Harlan Ellison branded it "Star Trek: The Motionless Picture," and not without reason.
Director Robert Wise raced to complete the film for a December 1979 release, leaving it rough around the edges — literally so in the case of some of the special effects shots.
Rushed editing left in scenes that were too long and added nothing to the plot. Characters spent minutes just standing around and looking at each other.
The situation wasn't improved when ABC aired an even longer version of the film in 1983. The added footage ranged from pointless (such as a "humorous" exchange between George Takei's Sulu and Persis Khambatta's Lt. Ilia) to embarrassing (Capt. Kirk's half-finished space-walk scene with part of the soundstage visible in the background).
Still, it has always seemed that somewhere inside "Star Trek: The Motion Picture" there was a good movie trying to get out.
After 22 years, Wise has found it. "Star Trek: The Motion Picture — The Director's Edition" is the film Wise wanted to make in the first place.
Unlike George Lucas' "Star Wars" special editions, this is no radical makeover. It is more of a facelift — a nip here and a tuck there.
The movie still takes its time, and a few more cuts wouldn't have hurt, but the story proceeds far more smoothly. And there is a limit to how much trimming Wise could do without irreparably harming Jerry Goldsmith's majestic score.
Wise has also brought in Foundation Imaging to clean up unsatisfactory special effects and add new ones where time didn't permit before.
This is where Lucas went overboard. He added new effects sequences to the original "Star Wars" trilogy just because he could. And the new computer-generated shots are jarringly obvious when viewed alongside shots composed in the '70s.
The guys at Foundation Imaging, however, wisely avoid trying anything too flashy.
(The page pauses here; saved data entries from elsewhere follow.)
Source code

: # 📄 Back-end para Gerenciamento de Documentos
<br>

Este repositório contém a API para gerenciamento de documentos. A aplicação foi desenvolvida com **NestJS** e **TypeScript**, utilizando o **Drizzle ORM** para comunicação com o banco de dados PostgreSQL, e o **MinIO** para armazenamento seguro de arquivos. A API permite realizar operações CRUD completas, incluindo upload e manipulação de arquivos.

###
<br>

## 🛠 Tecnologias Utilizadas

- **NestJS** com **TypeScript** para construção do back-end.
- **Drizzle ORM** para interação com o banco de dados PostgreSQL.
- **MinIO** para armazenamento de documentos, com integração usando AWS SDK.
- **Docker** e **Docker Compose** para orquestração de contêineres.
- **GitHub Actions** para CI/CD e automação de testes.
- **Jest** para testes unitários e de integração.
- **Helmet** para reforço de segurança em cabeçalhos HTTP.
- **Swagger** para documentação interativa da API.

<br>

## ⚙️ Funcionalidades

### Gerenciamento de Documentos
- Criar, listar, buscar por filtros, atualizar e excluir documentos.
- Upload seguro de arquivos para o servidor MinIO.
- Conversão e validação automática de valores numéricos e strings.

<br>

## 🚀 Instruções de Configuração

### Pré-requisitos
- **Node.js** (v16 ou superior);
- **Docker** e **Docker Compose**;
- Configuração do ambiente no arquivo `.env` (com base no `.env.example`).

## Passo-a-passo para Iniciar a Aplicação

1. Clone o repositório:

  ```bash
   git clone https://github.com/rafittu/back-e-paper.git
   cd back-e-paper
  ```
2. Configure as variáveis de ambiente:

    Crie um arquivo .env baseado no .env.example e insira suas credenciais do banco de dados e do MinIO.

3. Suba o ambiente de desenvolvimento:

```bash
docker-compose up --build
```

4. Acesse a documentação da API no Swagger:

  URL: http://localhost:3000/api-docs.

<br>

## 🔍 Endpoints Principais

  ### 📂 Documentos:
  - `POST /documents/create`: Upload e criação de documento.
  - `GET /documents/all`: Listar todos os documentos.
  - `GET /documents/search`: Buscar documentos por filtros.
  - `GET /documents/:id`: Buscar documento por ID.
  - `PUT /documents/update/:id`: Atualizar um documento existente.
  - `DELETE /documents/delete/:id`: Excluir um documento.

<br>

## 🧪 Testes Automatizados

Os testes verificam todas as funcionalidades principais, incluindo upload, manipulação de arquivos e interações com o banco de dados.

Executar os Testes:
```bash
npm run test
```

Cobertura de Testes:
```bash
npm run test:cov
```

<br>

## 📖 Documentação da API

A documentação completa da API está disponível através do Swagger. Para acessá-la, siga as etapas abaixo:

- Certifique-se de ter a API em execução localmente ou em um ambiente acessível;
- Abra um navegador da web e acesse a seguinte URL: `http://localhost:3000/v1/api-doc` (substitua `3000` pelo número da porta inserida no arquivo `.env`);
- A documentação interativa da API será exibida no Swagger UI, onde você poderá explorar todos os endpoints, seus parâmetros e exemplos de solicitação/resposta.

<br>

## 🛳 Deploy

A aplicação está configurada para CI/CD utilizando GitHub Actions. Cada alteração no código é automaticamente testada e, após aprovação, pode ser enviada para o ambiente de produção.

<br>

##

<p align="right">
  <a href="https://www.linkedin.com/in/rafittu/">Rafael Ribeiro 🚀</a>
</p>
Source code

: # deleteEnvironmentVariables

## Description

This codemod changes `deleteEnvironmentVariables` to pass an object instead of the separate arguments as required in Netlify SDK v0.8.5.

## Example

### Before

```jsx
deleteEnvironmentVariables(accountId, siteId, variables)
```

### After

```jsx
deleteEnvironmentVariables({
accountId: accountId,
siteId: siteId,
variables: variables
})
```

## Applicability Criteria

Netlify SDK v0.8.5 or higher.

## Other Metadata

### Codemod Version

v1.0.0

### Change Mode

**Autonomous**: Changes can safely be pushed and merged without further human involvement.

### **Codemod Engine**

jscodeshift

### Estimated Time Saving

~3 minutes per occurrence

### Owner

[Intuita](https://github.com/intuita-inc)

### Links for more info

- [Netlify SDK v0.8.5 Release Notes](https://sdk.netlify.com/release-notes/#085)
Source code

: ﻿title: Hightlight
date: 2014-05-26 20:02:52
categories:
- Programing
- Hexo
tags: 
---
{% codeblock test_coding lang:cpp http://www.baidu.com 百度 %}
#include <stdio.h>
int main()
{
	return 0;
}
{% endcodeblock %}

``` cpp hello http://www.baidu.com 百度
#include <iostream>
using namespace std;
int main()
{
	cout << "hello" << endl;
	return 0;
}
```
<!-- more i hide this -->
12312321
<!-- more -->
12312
Their new effects, while created using the latest computer technology, don't look much different from what could have been done in 1979. The result is that new shots, like Vulcan's landscape and V'Ger's attack on the Enterprise, blend seamlessly with the old.
The two-disc "Star Trek: The Motion Picture — The Director's Edition" DVD set includes a running commentary featuring Wise, Goldsmith, co-star Stephen Collins and special effects artists Douglas Trumbull and John Dykstra. Other extras include three making-of documentaries, theatrical trailers and all of the deleted and trimmed scenes from both the 1979 and 1983 versions.
The most interesting bonus footage comes from the aborted "Star Trek: Phase II" television series. After the runaway success of "Star Wars," Paramount decided to scrap "Phase II" and relaunch "Star Trek" as a motion picture franchise. But, in addition to providing the model for "Star Trek: The Motion Picture," "Phase II" also became the blueprint for "Star Trek: The Next Generation."
Unfortunately, most of the documentary footage is superficial. As interesting as the "Phase II' material is, it ignores key events, like that bit about "Star Wars" pushing Paramount's executives to put Trek on the big screen.
Still, extras are just extras. The point is that we can now see "Star Trek: The Motion Picture" as its director intended. It still isn't the best Trek film — that would be the second one — but it may be runner up.